• **Exercise description**:
Of all the lines below, return only those starting with the line holding "That is, we" and going on through the line holding "To see this, consider", exactly as written.
══ Records supplied
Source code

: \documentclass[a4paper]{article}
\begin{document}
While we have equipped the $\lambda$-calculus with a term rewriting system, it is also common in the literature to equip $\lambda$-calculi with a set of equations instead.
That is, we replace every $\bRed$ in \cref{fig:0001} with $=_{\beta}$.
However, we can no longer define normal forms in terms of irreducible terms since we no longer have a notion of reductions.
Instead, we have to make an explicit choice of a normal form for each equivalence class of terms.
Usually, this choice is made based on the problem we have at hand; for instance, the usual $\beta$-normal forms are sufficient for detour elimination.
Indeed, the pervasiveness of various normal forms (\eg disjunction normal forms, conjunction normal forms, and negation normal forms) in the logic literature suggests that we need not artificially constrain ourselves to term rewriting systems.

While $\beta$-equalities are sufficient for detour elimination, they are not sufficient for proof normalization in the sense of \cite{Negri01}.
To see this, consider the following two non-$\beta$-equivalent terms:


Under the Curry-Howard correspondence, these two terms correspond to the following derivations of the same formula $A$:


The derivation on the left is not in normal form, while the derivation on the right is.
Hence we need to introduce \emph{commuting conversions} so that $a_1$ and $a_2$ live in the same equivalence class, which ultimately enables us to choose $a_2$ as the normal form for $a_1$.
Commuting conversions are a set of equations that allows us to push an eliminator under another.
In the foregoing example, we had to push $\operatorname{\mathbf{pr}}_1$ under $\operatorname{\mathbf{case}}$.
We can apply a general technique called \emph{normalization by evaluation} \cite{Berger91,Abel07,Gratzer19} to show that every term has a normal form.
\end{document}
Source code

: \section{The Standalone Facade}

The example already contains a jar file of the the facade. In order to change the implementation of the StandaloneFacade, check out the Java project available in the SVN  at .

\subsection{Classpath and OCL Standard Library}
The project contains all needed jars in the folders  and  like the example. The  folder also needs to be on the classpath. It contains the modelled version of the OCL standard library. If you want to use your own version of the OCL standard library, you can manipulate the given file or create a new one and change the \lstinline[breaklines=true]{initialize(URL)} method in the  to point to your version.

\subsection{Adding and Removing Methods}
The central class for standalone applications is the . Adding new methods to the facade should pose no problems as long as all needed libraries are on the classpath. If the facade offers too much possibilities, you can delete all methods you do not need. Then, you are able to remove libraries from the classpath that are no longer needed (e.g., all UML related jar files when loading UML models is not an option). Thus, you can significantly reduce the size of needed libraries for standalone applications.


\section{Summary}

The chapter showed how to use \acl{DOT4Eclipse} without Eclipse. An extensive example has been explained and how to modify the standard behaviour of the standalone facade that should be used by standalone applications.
════
• **Solution to the problem**:
That is, we replace every $\bRed$ in \cref{fig:0001} with $=_{\beta}$.
However, we can no longer define normal forms in terms of irreducible terms since we no longer have a notion of reductions.
Instead, we have to make an explicit choice of a normal form for each equivalence class of terms.
Usually, this choice is made based on the problem we have at hand; for instance, the usual $\beta$-normal forms are sufficient for detour elimination.
Indeed, the pervasiveness of various normal forms (\eg disjunction normal forms, conjunction normal forms, and negation normal forms) in the logic literature suggests that we need not artificially constrain ourselves to term rewriting systems.

While $\beta$-equalities are sufficient for detour elimination, they are not sufficient for proof normalization in the sense of \cite{Negri01}.
To see this, consider the following two non-$\beta$-equivalent terms:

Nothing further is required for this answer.